Filling The Void
Senior homeowners were swept up in the recent changes in Federal lending rules by both HUD and the CFPB. House rich seniors living on fixed non-W-2 income have been precluded from qualifying for most conventional lending products. NatEquity is positioned to serve this market while filling the void created in both the recently revised HECM government reverse mortgages, and tightened traditional bank lending standards.
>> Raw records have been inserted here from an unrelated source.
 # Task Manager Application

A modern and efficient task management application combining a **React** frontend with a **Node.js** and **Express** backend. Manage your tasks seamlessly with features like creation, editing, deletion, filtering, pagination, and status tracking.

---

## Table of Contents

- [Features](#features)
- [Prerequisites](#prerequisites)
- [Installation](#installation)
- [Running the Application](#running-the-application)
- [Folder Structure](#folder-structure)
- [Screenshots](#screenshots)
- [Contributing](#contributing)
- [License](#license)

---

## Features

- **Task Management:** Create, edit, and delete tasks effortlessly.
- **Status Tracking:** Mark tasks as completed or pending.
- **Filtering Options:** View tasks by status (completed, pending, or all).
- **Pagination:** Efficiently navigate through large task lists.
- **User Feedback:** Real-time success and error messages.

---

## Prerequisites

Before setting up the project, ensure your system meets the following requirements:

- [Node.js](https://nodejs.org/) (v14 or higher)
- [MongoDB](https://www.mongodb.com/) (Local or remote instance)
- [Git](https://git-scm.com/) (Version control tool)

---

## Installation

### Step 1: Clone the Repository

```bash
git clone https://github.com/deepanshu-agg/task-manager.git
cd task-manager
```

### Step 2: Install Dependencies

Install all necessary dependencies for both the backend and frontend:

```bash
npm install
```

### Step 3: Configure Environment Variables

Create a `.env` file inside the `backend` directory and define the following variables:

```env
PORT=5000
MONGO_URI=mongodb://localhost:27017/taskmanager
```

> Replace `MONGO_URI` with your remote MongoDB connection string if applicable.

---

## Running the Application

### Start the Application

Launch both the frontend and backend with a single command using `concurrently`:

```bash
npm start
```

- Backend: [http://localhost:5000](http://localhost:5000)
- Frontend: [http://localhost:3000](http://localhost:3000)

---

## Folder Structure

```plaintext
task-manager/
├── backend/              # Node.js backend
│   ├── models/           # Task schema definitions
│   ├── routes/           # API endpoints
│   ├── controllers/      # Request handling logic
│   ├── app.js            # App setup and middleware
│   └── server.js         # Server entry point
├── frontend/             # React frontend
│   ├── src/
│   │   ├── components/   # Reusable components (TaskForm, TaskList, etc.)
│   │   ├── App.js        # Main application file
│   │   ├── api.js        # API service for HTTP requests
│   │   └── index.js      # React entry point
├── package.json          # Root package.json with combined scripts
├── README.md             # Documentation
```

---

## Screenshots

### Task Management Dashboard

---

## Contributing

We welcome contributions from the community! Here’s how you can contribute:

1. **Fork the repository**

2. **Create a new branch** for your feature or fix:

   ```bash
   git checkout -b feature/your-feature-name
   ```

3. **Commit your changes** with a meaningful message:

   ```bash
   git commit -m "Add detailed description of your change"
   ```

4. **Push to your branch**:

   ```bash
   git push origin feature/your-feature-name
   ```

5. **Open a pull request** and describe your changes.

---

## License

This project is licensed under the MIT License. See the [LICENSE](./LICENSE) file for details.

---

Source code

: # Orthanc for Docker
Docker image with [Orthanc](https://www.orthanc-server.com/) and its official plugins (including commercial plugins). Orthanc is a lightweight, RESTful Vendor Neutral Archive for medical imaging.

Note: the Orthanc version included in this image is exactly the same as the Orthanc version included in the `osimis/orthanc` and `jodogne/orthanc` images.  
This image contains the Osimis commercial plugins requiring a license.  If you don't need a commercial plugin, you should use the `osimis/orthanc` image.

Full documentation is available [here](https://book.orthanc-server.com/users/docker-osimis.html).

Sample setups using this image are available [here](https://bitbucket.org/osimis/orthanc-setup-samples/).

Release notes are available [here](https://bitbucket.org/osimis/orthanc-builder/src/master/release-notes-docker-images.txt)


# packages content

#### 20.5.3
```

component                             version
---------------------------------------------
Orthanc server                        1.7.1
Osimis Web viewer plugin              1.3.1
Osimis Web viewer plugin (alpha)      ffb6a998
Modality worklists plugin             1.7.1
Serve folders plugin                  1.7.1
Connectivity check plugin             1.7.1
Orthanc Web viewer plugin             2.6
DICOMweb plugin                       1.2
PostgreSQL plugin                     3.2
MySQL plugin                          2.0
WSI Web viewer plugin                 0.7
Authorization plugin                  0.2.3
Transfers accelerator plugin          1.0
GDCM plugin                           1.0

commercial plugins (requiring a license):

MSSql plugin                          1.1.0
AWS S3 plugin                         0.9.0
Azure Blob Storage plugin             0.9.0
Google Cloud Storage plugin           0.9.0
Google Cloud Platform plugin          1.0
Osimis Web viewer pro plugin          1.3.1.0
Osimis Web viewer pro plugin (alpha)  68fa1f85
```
The unique climate that makes a NatEquity shared appreciation home equity option contract appealing have been compounding over time:
- Survivor social security or defined benefit pension for these homeowners are about $1,300 per month.
California’s Proposition 13 which froze property taxes at 1978 levels has allowed these seniors to age in place with annual property tax bills in the $3,000 range rather than $30,000 based upon current home value.
- Seniors who easily qualified for interest only home equity lines of credit (HELOCs) from banks in the early 2000s now see those loans “reset” as high current principle repayment credit card type loans. These new monthly payments can equal or exceed their monthly income.
- Recent changes by the CFPB to consumer lending rules deem anyone without W-2 earned income unable to meet the “ability to repay” (ATR) borrower requirements imposed upon conventional lenders.
- Seniors with high home values are discouraged by HUD Housing Counselors from applying for a federal home equity conversion (HECM) reverse mortgage because of the potential of losing their high value home in a HUD foreclosure when the combined principle advances and compound accrued interest equal the HUD upper home value limits of between $412,000 and $636,500.
In a difficult mortgage environment, a NatEquity Contract provides both income certainty and inheritance certainty. On balance, it is a better solution for unlocking senior home equity to pay for living and care expenses so that senior homeowners can age in place, even as it protects a significant portion of future home value for heirs. Given the new underwriting guidelines, it also may be the only way for many seniors to access their home equity.